## Directions for this task
The word "toward" may appear in lines of the data; say how many such lines there are, with nothing beyond the number.

## Excerpted data
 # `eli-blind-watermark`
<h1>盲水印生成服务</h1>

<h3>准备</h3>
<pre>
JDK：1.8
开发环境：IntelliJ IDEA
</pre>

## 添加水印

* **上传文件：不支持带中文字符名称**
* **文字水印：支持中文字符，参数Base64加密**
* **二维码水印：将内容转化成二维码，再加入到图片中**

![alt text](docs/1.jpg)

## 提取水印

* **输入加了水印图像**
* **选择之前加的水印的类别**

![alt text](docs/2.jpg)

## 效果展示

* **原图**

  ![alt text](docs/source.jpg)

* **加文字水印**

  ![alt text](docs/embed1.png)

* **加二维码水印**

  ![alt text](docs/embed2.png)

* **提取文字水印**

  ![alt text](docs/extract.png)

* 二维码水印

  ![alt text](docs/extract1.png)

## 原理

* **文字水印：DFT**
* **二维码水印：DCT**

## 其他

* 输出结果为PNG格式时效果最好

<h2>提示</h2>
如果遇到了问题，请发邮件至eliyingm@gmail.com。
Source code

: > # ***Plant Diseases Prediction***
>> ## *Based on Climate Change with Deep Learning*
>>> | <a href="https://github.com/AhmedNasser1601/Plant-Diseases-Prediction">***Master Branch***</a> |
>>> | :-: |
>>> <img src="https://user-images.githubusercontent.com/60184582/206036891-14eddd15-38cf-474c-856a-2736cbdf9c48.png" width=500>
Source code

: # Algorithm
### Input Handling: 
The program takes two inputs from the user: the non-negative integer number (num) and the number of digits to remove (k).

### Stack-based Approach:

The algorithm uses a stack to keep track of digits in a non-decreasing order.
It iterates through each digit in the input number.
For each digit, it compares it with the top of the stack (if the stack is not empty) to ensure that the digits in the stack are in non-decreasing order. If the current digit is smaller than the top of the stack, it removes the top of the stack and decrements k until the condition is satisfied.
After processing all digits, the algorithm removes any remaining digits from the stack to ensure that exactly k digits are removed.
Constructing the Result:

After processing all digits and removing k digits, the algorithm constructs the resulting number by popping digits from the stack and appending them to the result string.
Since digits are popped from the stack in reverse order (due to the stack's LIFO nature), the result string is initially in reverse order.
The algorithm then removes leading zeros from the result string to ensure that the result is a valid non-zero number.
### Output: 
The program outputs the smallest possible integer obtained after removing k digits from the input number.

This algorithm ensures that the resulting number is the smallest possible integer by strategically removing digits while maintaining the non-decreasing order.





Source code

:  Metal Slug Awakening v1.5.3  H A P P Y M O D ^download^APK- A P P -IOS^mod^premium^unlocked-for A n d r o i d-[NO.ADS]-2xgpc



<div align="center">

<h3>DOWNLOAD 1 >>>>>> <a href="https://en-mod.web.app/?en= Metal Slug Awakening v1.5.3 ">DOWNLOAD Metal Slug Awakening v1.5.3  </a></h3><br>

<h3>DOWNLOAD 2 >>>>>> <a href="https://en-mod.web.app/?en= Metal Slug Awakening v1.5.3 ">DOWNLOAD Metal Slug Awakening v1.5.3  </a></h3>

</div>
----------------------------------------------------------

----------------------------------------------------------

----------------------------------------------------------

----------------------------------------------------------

* * *

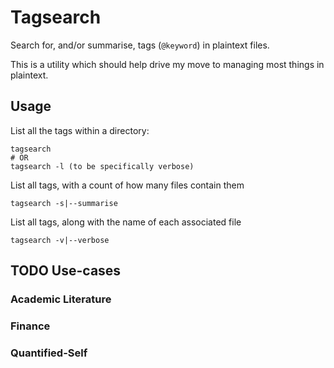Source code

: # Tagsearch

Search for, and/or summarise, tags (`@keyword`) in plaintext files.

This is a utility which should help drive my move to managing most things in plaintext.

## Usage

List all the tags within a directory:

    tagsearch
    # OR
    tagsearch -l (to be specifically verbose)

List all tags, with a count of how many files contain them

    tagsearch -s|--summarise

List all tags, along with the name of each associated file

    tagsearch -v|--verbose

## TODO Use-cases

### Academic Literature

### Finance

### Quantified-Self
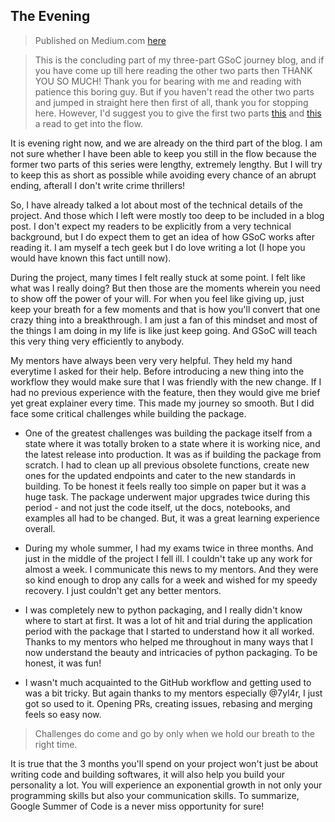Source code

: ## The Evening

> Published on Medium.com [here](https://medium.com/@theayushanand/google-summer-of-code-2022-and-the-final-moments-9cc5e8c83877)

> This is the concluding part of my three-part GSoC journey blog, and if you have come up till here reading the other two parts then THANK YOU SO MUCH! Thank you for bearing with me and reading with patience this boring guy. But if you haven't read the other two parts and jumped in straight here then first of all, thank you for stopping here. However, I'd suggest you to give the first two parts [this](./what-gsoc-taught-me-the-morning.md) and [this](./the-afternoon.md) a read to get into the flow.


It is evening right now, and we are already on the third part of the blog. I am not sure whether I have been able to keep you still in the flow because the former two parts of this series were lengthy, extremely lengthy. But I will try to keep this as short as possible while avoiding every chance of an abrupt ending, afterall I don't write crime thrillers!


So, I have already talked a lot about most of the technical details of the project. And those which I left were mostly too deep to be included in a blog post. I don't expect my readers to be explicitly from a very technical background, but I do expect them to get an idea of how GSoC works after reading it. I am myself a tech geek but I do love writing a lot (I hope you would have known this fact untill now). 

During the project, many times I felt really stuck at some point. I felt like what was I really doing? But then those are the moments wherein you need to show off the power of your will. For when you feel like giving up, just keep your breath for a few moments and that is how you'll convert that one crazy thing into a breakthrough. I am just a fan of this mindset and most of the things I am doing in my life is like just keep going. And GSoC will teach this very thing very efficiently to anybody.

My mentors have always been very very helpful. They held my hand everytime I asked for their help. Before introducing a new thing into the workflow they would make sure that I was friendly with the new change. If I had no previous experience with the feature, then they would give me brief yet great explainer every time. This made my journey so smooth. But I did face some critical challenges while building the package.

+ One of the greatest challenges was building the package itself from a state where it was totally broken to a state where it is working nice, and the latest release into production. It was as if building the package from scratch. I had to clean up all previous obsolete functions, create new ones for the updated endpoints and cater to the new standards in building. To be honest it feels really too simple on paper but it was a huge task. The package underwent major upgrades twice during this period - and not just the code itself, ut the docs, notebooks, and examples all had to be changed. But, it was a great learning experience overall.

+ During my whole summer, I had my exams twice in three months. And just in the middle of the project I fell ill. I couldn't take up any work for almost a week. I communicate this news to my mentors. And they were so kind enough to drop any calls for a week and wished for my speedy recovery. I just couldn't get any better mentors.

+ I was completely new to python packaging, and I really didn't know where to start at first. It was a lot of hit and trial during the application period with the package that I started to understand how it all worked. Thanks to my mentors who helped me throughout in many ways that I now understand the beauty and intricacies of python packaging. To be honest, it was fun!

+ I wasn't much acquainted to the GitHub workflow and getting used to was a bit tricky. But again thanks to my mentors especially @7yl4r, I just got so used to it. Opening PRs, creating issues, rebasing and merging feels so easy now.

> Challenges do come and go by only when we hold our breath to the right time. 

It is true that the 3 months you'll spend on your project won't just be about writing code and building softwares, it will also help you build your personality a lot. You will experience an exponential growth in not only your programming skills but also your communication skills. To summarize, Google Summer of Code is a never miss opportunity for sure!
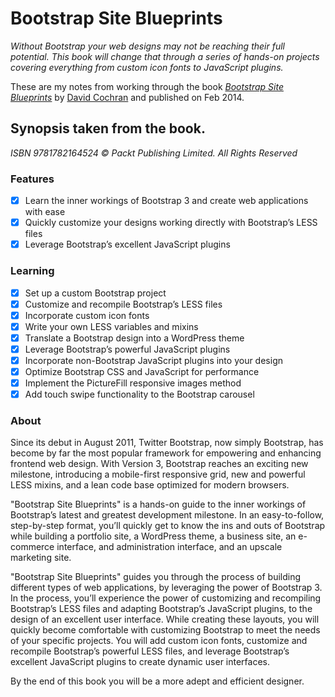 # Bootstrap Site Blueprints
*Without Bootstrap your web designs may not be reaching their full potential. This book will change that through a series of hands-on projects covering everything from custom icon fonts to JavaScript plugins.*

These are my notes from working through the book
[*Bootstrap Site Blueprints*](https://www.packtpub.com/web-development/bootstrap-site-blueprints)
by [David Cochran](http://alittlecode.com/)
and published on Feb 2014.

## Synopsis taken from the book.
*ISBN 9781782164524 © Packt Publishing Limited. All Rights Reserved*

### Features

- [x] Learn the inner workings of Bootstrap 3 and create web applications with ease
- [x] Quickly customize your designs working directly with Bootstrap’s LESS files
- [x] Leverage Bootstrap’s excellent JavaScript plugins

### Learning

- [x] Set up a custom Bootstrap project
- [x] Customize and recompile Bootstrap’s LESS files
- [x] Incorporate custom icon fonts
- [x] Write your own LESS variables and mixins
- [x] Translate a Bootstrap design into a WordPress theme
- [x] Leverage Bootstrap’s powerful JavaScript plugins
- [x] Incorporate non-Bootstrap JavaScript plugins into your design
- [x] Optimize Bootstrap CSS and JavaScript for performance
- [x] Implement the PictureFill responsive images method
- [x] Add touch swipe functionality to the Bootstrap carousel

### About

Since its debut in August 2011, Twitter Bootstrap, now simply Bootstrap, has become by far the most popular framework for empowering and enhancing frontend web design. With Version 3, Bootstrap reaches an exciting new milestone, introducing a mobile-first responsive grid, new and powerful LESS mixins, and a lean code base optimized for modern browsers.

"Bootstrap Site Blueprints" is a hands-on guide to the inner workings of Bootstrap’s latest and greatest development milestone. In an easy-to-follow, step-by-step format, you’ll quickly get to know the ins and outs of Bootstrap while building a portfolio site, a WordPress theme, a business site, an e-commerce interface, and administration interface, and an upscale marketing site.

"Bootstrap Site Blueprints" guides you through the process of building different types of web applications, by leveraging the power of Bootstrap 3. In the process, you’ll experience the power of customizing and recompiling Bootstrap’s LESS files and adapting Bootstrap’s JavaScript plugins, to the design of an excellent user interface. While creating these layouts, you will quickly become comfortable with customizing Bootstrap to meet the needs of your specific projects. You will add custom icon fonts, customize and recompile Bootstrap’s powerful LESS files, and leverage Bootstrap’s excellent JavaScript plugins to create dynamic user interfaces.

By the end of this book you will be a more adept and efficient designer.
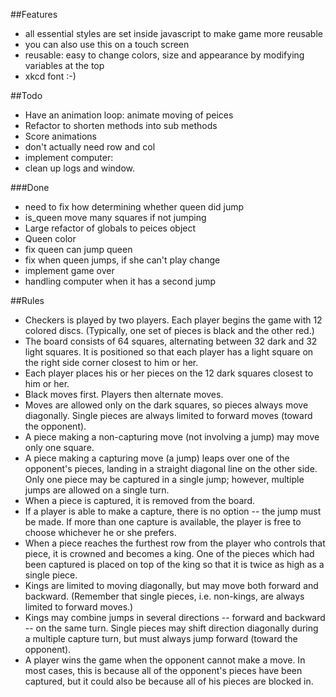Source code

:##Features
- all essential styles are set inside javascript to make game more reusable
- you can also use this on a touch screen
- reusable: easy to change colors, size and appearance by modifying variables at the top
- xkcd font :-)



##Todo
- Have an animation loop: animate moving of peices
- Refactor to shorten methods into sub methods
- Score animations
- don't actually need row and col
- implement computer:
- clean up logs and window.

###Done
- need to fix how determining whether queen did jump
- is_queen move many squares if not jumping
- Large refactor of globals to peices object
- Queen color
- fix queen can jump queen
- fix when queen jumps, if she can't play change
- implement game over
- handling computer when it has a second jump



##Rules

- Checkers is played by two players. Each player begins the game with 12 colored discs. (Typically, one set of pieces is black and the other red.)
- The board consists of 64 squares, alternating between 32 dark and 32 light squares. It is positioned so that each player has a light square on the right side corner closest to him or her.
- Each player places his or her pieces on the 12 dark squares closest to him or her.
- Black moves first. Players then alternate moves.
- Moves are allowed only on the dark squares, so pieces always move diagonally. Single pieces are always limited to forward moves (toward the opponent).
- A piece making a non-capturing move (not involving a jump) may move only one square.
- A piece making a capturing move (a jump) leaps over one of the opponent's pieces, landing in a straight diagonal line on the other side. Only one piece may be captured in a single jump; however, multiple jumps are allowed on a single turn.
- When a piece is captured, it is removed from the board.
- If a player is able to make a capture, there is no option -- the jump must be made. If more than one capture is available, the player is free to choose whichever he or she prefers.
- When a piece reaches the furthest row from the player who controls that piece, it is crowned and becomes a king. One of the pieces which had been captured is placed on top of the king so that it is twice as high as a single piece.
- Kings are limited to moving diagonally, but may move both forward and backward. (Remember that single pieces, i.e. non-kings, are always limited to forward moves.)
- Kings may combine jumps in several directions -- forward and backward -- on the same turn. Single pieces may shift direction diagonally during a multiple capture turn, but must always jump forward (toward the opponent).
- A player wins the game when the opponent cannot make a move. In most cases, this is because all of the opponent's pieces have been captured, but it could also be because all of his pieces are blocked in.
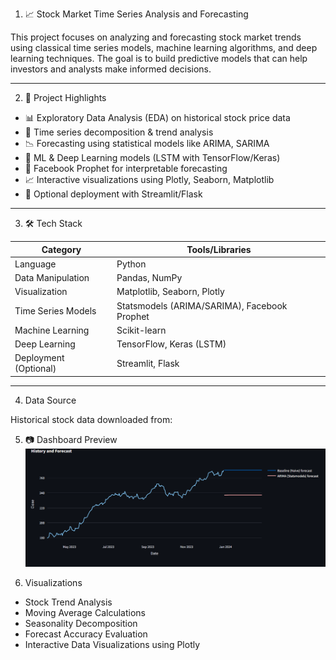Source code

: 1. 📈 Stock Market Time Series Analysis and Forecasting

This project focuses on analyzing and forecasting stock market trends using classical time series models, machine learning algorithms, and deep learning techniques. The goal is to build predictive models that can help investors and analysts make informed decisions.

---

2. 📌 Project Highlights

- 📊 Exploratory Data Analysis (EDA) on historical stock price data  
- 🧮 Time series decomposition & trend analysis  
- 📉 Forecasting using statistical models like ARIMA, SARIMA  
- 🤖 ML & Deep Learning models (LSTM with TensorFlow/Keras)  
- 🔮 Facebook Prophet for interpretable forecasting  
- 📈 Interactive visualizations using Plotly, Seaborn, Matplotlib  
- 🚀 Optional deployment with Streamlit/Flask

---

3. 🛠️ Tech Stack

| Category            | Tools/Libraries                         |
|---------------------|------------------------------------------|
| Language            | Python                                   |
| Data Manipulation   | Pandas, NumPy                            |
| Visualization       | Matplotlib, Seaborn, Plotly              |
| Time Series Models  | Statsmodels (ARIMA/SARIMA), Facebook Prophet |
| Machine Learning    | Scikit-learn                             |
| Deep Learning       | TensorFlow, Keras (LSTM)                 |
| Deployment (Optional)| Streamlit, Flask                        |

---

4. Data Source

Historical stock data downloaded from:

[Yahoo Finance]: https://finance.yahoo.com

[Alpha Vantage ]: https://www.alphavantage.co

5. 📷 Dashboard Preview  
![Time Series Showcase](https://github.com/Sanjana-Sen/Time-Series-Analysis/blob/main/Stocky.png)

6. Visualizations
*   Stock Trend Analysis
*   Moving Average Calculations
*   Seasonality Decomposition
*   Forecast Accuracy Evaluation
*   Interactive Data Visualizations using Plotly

## Finished task
2